Williamsburg Spuyten Duyvil (359 Metropolitan Ave.) has grown from a dedicated craft beer bar to a quintessential drinking destination with hundreds of well-rounded drink options.
Spuyten Duyvil was one of the first craft beer bars in the area, opened in 2003, and is celebrating its twentieth anniversary. Now, the menu has been expanded to feature not only craft beer, but also a diverse selection of cocktails with an emphasis on amaro.
green pointers sat down with Joe Carroll, owner of Spuyten Duyvil, to discuss his decision to add amaro, conserved and more to the menu.
Green pointers: Spuyten Duyvil has been a destination for craft beer in Williamsburg for nearly 20 years. What made you decide to change things?
Joe Carroll: I wanted to do something fresh. It wasn’t a total pivot; we just decided to increase what we do. We didn’t get rid of craft beers or wine. We had two amaro drinks on the menu, but now we have over a hundred.
Back then, in 2003, there were only a few places to get craft beer. Only a few restaurants and bodegas sold them. It was an underground thing. Throughout the city, there were maybe seven other craft breweries. We had a lot of stuff that people couldn’t get their hands on. The few beer geeks that were there walked in and were stunned by the collection. We voluntarily did not transport Chimay and Duvil.

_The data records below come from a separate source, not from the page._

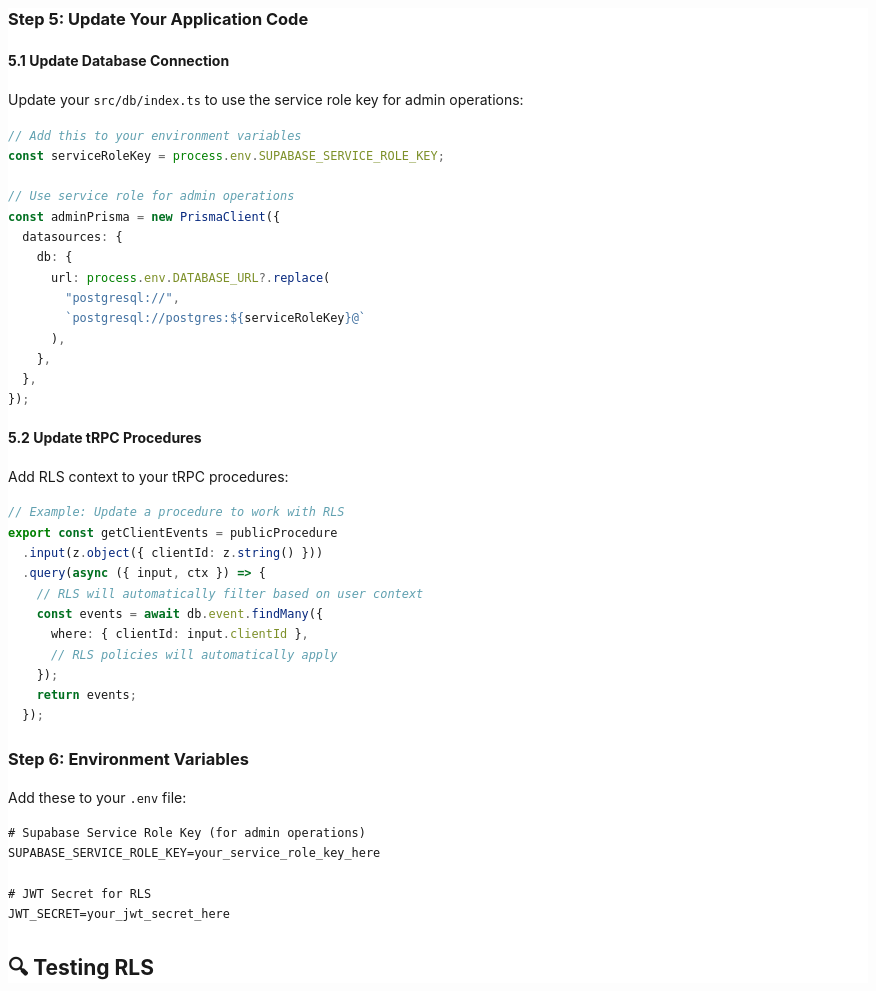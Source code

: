 ### Step 5: Update Your Application Code

#### 5.1 Update Database Connection

Update your `src/db/index.ts` to use the service role key for admin operations:

```typescript
// Add this to your environment variables
const serviceRoleKey = process.env.SUPABASE_SERVICE_ROLE_KEY;

// Use service role for admin operations
const adminPrisma = new PrismaClient({
  datasources: {
    db: {
      url: process.env.DATABASE_URL?.replace(
        "postgresql://",
        `postgresql://postgres:${serviceRoleKey}@`
      ),
    },
  },
});
```

#### 5.2 Update tRPC Procedures

Add RLS context to your tRPC procedures:

```typescript
// Example: Update a procedure to work with RLS
export const getClientEvents = publicProcedure
  .input(z.object({ clientId: z.string() }))
  .query(async ({ input, ctx }) => {
    // RLS will automatically filter based on user context
    const events = await db.event.findMany({
      where: { clientId: input.clientId },
      // RLS policies will automatically apply
    });
    return events;
  });
```

### Step 6: Environment Variables

Add these to your `.env` file:

```env
# Supabase Service Role Key (for admin operations)
SUPABASE_SERVICE_ROLE_KEY=your_service_role_key_here

# JWT Secret for RLS
JWT_SECRET=your_jwt_secret_here
```

## 🔍 Testing RLS
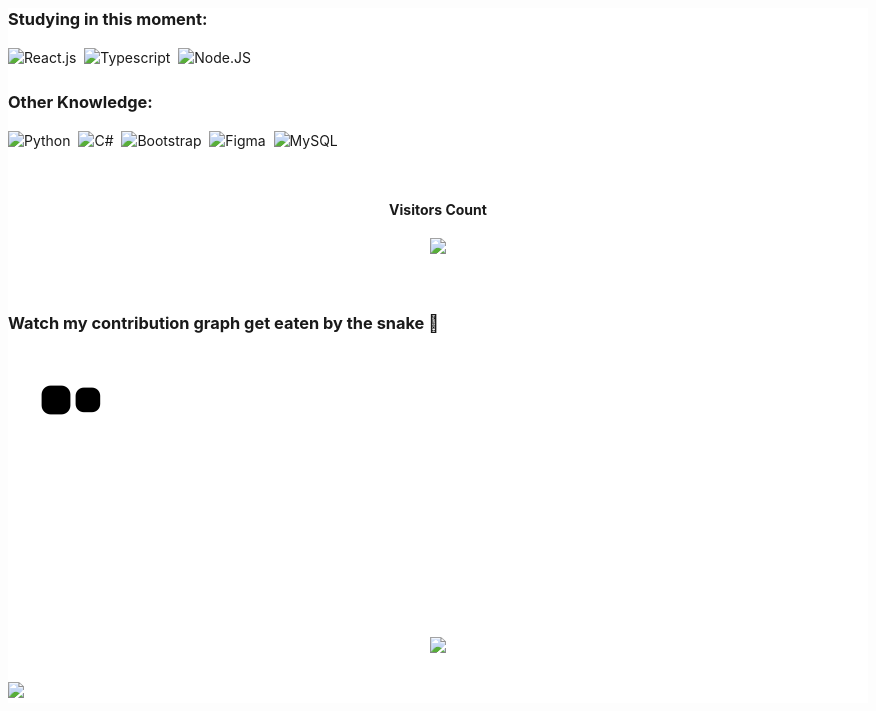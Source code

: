 ### Studying in this moment:
![React.js](https://img.shields.io/badge/-React.js-0D1117?style=for-the-badge&logo=react&labelColor=0D1117)&nbsp;
![Typescript](https://img.shields.io/badge/-JavaScript-0D1117?style=for-the-badge&logo=javascript&labelColor=0D1117&textColor=0D1117)&nbsp;
![Node.JS](https://img.shields.io/badge/-Node.JS-0D1117?style=for-the-badge&logo=node.js&labelColor=0D1117&textColor=0D1117)&nbsp;

### Other Knowledge:
![Python](https://img.shields.io/badge/-python-0D1117?style=for-the-badge&logo=python&logoColor=1572B6&labelColor=0D1117)&nbsp;
![C#](https://img.shields.io/badge/-cSharp-0D1117?style=for-the-badge&logo=csharp&logoColor=purple&labelColor=0D1117)&nbsp; 
![Bootstrap](https://img.shields.io/badge/-boostrap-0D1117?style=for-the-badge&logo=bootstrap&labelColor=0D1117)&nbsp;
![Figma](https://img.shields.io/badge/-figma-0D1117?style=for-the-badge&logo=figma&labelColor=0D1117)&nbsp;
![MySQL](https://img.shields.io/badge/-mysql-0D1117?style=for-the-badge&logo=mysql&labelColor=0D1117)&nbsp;

<div align="center">
<br><p align="centre"><b>Visitors Count</b></p>  
<p align="center"><img align="center" src="https://profile-counter.glitch.me/{RafaelReis617}/count.svg" /></p> 
<br>
</div>

### Watch my contribution graph get eaten by the snake 🐍

![snake gif](https://github.com/RafaelReis617/RafaelReis617/blob/output/github-contribution-grid-snake.svg)

<br>

<h1 align="center">
<img src="https://readme-typing-svg.herokuapp.com/?font=Righteous&size=35&center=true&vCenter=true&width=500&height=70&duration=4000&lines=obrigado+pela+atenção!;" />
</h1>

<img width=100% src="https://capsule-render.vercel.app/api?type=waving&color=4169E1&height=120&section=footer"/>
 
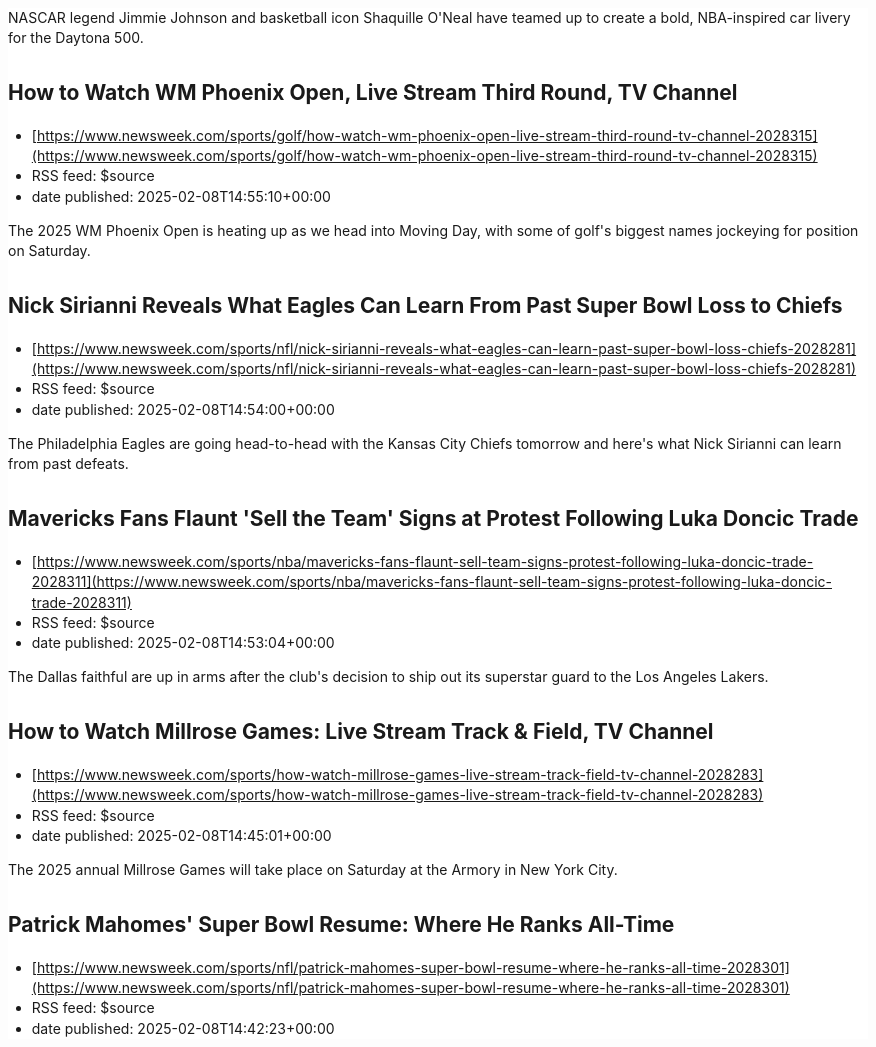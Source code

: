 NASCAR legend Jimmie Johnson and basketball icon Shaquille O'Neal have teamed up to create a bold, NBA-inspired car livery for the Daytona 500.

## How to Watch WM Phoenix Open, Live Stream Third Round, TV Channel
 - [https://www.newsweek.com/sports/golf/how-watch-wm-phoenix-open-live-stream-third-round-tv-channel-2028315](https://www.newsweek.com/sports/golf/how-watch-wm-phoenix-open-live-stream-third-round-tv-channel-2028315)
 - RSS feed: $source
 - date published: 2025-02-08T14:55:10+00:00

The 2025 WM Phoenix Open is heating up as we head into Moving Day, with some of golf's biggest names jockeying for position on Saturday.

## Nick Sirianni Reveals What Eagles Can Learn From Past Super Bowl Loss to Chiefs
 - [https://www.newsweek.com/sports/nfl/nick-sirianni-reveals-what-eagles-can-learn-past-super-bowl-loss-chiefs-2028281](https://www.newsweek.com/sports/nfl/nick-sirianni-reveals-what-eagles-can-learn-past-super-bowl-loss-chiefs-2028281)
 - RSS feed: $source
 - date published: 2025-02-08T14:54:00+00:00

The Philadelphia Eagles are going head-to-head with the Kansas City Chiefs tomorrow and here's what Nick Sirianni can learn from past defeats.

## Mavericks Fans Flaunt 'Sell the Team' Signs at Protest Following Luka Doncic Trade
 - [https://www.newsweek.com/sports/nba/mavericks-fans-flaunt-sell-team-signs-protest-following-luka-doncic-trade-2028311](https://www.newsweek.com/sports/nba/mavericks-fans-flaunt-sell-team-signs-protest-following-luka-doncic-trade-2028311)
 - RSS feed: $source
 - date published: 2025-02-08T14:53:04+00:00

The Dallas faithful are up in arms after the club's decision to ship out its superstar guard to the Los Angeles Lakers.

## How to Watch Millrose Games: Live Stream Track & Field, TV Channel
 - [https://www.newsweek.com/sports/how-watch-millrose-games-live-stream-track-field-tv-channel-2028283](https://www.newsweek.com/sports/how-watch-millrose-games-live-stream-track-field-tv-channel-2028283)
 - RSS feed: $source
 - date published: 2025-02-08T14:45:01+00:00

The 2025 annual Millrose Games will take place on Saturday at the Armory in New York City.

## Patrick Mahomes' Super Bowl Resume: Where He Ranks All-Time
 - [https://www.newsweek.com/sports/nfl/patrick-mahomes-super-bowl-resume-where-he-ranks-all-time-2028301](https://www.newsweek.com/sports/nfl/patrick-mahomes-super-bowl-resume-where-he-ranks-all-time-2028301)
 - RSS feed: $source
 - date published: 2025-02-08T14:42:23+00:00
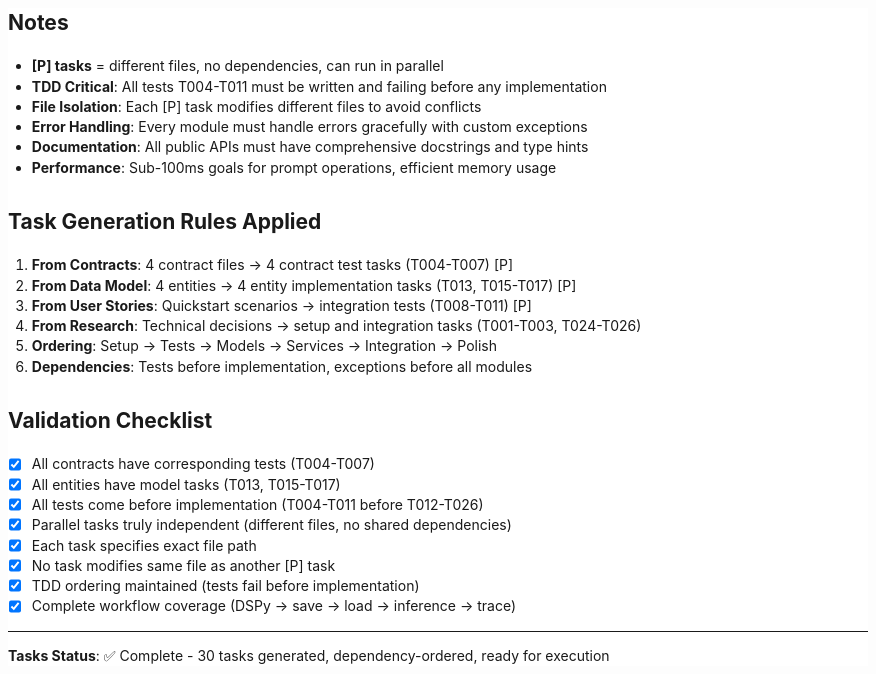 ## Notes

- **[P] tasks** = different files, no dependencies, can run in parallel
- **TDD Critical**: All tests T004-T011 must be written and failing before any implementation
- **File Isolation**: Each [P] task modifies different files to avoid conflicts
- **Error Handling**: Every module must handle errors gracefully with custom exceptions
- **Documentation**: All public APIs must have comprehensive docstrings and type hints
- **Performance**: Sub-100ms goals for prompt operations, efficient memory usage

## Task Generation Rules Applied

1. **From Contracts**: 4 contract files → 4 contract test tasks (T004-T007) [P]
2. **From Data Model**: 4 entities → 4 entity implementation tasks (T013, T015-T017) [P]  
3. **From User Stories**: Quickstart scenarios → integration tests (T008-T011) [P]
4. **From Research**: Technical decisions → setup and integration tasks (T001-T003, T024-T026)
5. **Ordering**: Setup → Tests → Models → Services → Integration → Polish
6. **Dependencies**: Tests before implementation, exceptions before all modules

## Validation Checklist

- [x] All contracts have corresponding tests (T004-T007)
- [x] All entities have model tasks (T013, T015-T017)
- [x] All tests come before implementation (T004-T011 before T012-T026)
- [x] Parallel tasks truly independent (different files, no shared dependencies)
- [x] Each task specifies exact file path
- [x] No task modifies same file as another [P] task
- [x] TDD ordering maintained (tests fail before implementation)
- [x] Complete workflow coverage (DSPy → save → load → inference → trace)

---

**Tasks Status**: ✅ Complete - 30 tasks generated, dependency-ordered, ready for execution
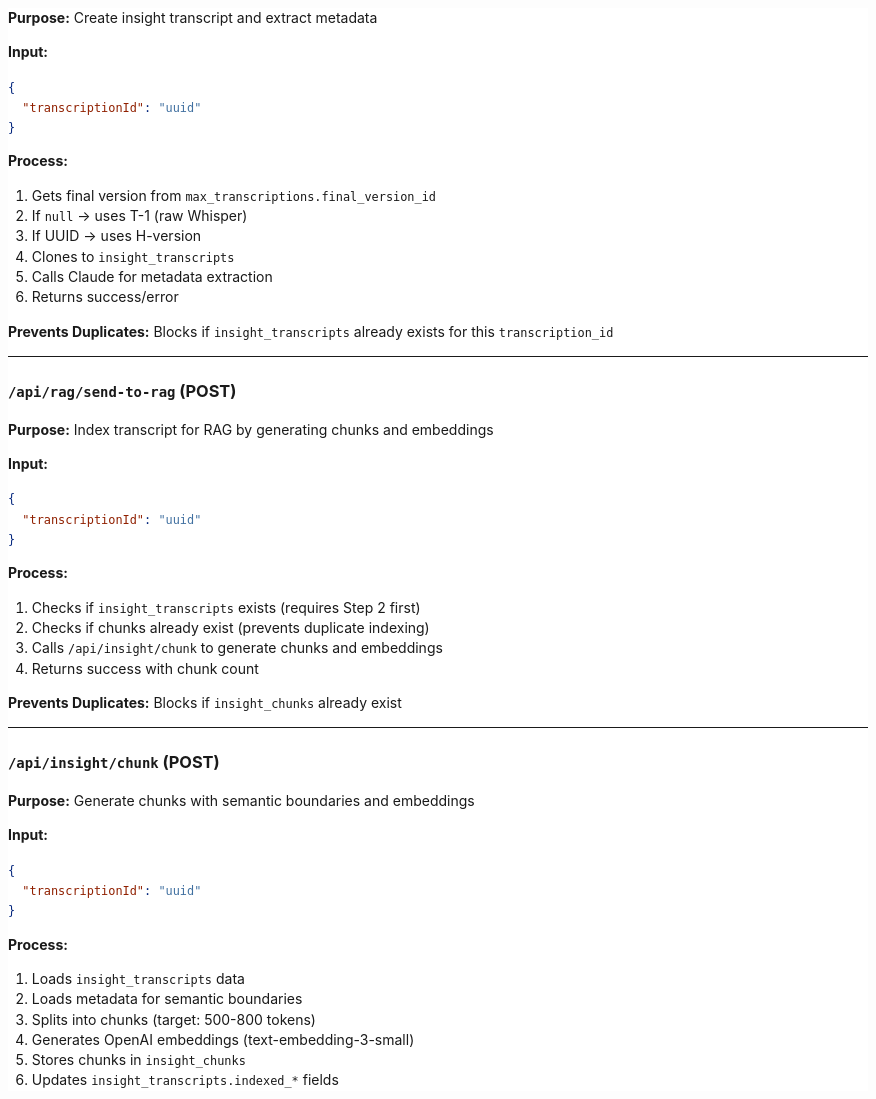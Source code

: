 **Purpose:** Create insight transcript and extract metadata

**Input:**
```json
{
  "transcriptionId": "uuid"
}
```

**Process:**
1. Gets final version from `max_transcriptions.final_version_id`
2. If `null` → uses T-1 (raw Whisper)
3. If UUID → uses H-version
4. Clones to `insight_transcripts`
5. Calls Claude for metadata extraction
6. Returns success/error

**Prevents Duplicates:** Blocks if `insight_transcripts` already exists for this `transcription_id`

---

### `/api/rag/send-to-rag` (POST)

**Purpose:** Index transcript for RAG by generating chunks and embeddings

**Input:**
```json
{
  "transcriptionId": "uuid"
}
```

**Process:**
1. Checks if `insight_transcripts` exists (requires Step 2 first)
2. Checks if chunks already exist (prevents duplicate indexing)
3. Calls `/api/insight/chunk` to generate chunks and embeddings
4. Returns success with chunk count

**Prevents Duplicates:** Blocks if `insight_chunks` already exist

---

### `/api/insight/chunk` (POST)

**Purpose:** Generate chunks with semantic boundaries and embeddings

**Input:**
```json
{
  "transcriptionId": "uuid"
}
```

**Process:**
1. Loads `insight_transcripts` data
2. Loads metadata for semantic boundaries
3. Splits into chunks (target: 500-800 tokens)
4. Generates OpenAI embeddings (text-embedding-3-small)
5. Stores chunks in `insight_chunks`
6. Updates `insight_transcripts.indexed_*` fields
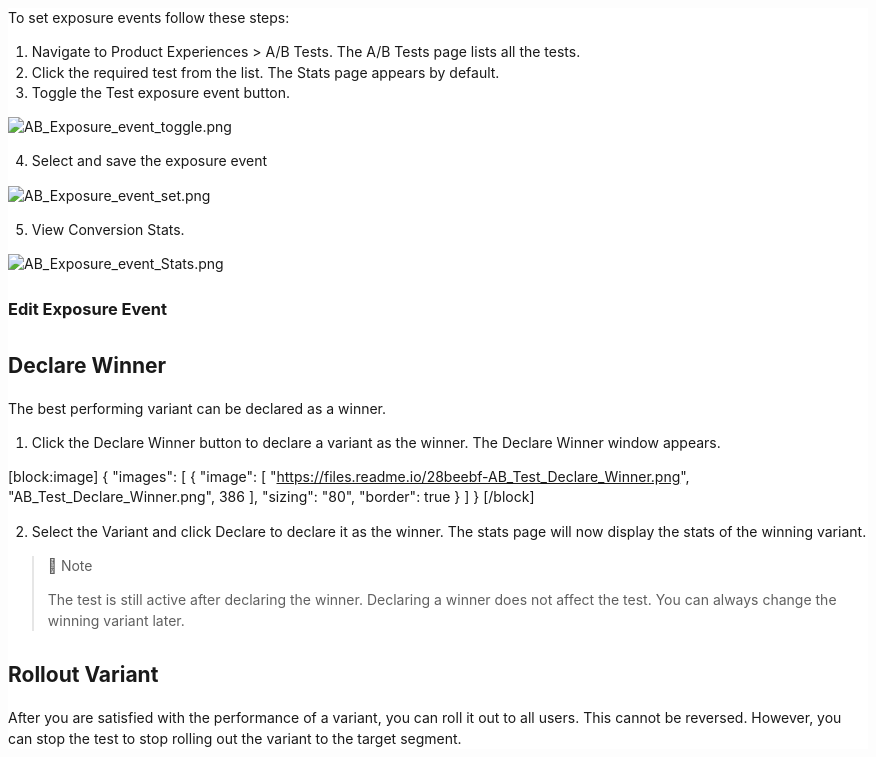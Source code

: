 To set exposure events follow these steps:

1. Navigate to Product Experiences > A/B Tests. The A/B Tests page lists all the tests. 
2. Click the required test from the list. The Stats page appears by default. 
3. Toggle the Test exposure event button. 

![](https://files.readme.io/2fe5828-AB_Exposure_event_toggle.png "AB_Exposure_event_toggle.png")

4. Select and save the exposure event

![](https://files.readme.io/8c40e29-AB_Exposure_event_set.png "AB_Exposure_event_set.png")

5. View Conversion Stats.

![](https://files.readme.io/9b5c0b4-AB_Exposure_event_Stats.png "AB_Exposure_event_Stats.png")

### Edit Exposure Event

## Declare Winner

The best performing variant can be declared as a winner. 

1. Click the Declare Winner button to declare a variant as the winner. The Declare Winner window appears.

[block:image]
{
  "images": [
    {
      "image": [
        "https://files.readme.io/28beebf-AB_Test_Declare_Winner.png",
        "AB_Test_Declare_Winner.png",
        386
      ],
      "sizing": "80",
      "border": true
    }
  ]
}
[/block]


2. Select the Variant and click Declare to declare it as the winner. The stats page will now display the stats of the winning variant. 

> 📘 Note
> 
> The test is still active after declaring the winner. Declaring a winner does not affect the test. You can always change the winning variant later.

## Rollout Variant

After you are satisfied with the performance of a variant, you can roll it out to all users. This cannot be reversed. However, you can stop the test to stop rolling out the variant to the target segment.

Then the domestic craft beer scene exploded. Five or six years ago, a place dedicated to craft beer lost a bit of its importance. Craft beer won. What I mean is you would be hard pressed to walk to any place in this neighborhood and not find at least one craft beer on the menu. In addition, national breweries have opened. All rare and crazy things are now sold in breweries. We weren’t the only place people could get them. I wanted something fresh, so I added amaro.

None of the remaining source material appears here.